В годы сталинских чисток (1935–1937 гг.) семья Козаковых гоже пострадала. В 1936 году покончил с собой Наум Рензин, а год спустя арестовали и Зою Александровну вместе с ее слепой матерью. Обвинение предъявили по тем временам стандартное — шпионаж в пользу иностранных разведок. Около года их продержали в тюрьме.
Михаилу Эммануиловичу повезло больше — его не посадили, однако на его писательской карьере был поставлен жирный крест. Причем руку к этому приложил лично Сталин. Прочитав новую пьесу Козакова «Когда я один», «вождь всех народов» начертал на ней свое безжалостное резюме: «Пьеса вредная, пацифистская». С тех пор ни одно издательство не решилось выпустить что-либо, написанное Козаковым.
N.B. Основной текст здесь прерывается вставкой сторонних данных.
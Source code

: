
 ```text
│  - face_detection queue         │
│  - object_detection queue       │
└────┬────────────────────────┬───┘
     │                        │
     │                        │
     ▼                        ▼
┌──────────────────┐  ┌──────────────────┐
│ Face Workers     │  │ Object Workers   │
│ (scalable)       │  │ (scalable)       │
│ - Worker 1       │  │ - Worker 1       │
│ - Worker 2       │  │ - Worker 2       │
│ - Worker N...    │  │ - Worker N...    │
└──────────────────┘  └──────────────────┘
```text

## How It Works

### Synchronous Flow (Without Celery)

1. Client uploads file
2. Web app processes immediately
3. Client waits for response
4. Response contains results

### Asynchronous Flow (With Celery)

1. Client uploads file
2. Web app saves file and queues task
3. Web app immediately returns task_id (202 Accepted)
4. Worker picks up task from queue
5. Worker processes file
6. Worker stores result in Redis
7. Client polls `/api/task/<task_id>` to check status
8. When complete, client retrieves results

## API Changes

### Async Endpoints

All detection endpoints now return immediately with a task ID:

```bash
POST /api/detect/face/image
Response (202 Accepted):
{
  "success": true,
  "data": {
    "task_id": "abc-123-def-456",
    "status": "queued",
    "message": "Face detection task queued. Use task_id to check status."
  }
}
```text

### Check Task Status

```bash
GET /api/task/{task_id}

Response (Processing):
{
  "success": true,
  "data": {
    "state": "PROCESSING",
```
Если бы не многочисленные друзья Михаила Эммануиловича, которые долгое время помогали ему деньгами, семья Козаковых умерла бы с голоду. В 1940 году Зою Александровну и ее мать выпустили из тюрьмы.
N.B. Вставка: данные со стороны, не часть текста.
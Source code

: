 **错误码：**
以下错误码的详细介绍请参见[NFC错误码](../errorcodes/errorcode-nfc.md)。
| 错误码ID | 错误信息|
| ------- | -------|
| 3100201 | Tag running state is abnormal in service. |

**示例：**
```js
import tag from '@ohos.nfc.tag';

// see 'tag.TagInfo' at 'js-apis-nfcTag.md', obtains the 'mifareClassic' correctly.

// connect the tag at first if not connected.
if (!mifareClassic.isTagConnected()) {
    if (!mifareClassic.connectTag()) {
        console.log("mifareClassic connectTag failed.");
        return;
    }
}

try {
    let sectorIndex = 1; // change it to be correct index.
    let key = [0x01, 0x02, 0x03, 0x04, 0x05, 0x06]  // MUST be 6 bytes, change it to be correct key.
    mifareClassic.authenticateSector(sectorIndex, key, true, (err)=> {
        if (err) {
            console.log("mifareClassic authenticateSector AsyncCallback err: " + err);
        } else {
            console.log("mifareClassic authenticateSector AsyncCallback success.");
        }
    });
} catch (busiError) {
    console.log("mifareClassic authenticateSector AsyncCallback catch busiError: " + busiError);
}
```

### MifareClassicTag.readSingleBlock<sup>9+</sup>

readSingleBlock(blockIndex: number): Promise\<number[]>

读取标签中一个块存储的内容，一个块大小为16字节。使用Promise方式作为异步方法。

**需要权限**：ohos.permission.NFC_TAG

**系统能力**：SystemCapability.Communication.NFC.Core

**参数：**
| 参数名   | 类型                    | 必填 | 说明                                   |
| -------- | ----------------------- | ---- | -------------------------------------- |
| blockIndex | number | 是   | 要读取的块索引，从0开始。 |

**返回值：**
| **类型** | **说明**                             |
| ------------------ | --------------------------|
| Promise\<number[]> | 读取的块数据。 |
Начало войны Козаковы встретили в Ленинграде, откуда вскоре эвакуировались в глубь страны. Старший сын Зои Александровны Владимир, окончив артиллерийскую спецшколу, ушел на фронт и дошел с боями до Штеттина. 10 марта 1945 года, когда до конца войны оставались считанные дни, вражеская пуля смертельно ранила его в местечке Пириц. А буквально через 11 месяцев после этой трагедии пуля-дура нашла и его сводного брата Бориса. Эта трагедия произошла в Ленинграде, в том же доме № 9 на канале Грибоедова, куда Козаковы вернулись после эвакуации. В роли убийцы выступил одноклассник Бориса, сын известного ученого Гриша Калинский. На деньги, которые именитый папа давал своему отпрыску на карманные расходы, Гриша тайком приобрел на барахолке два трофейных пистолета. В тот роковой день он пришел к своему лучшему другу Борису домой, чтобы похвастаться покупкой. А так как пистолетов у него было два, один он тут же решил презентовать другу. Однако Борис любовался подарком недолго. Спустя несколько минут Гриша вздумал показать, как выглядит оружие в действии, нажал на курок и смертельно ранил Бориса. Пуля задела спинной мозг, и у мальчика, уже в больнице, отнялись ноги. Когда это произошло, Борис заявил матери, что жить инвалидом он не хочет. Спустя сутки после этого он умер. Так в течение года Михаил потерял двух сводных братьев, которых очень любил.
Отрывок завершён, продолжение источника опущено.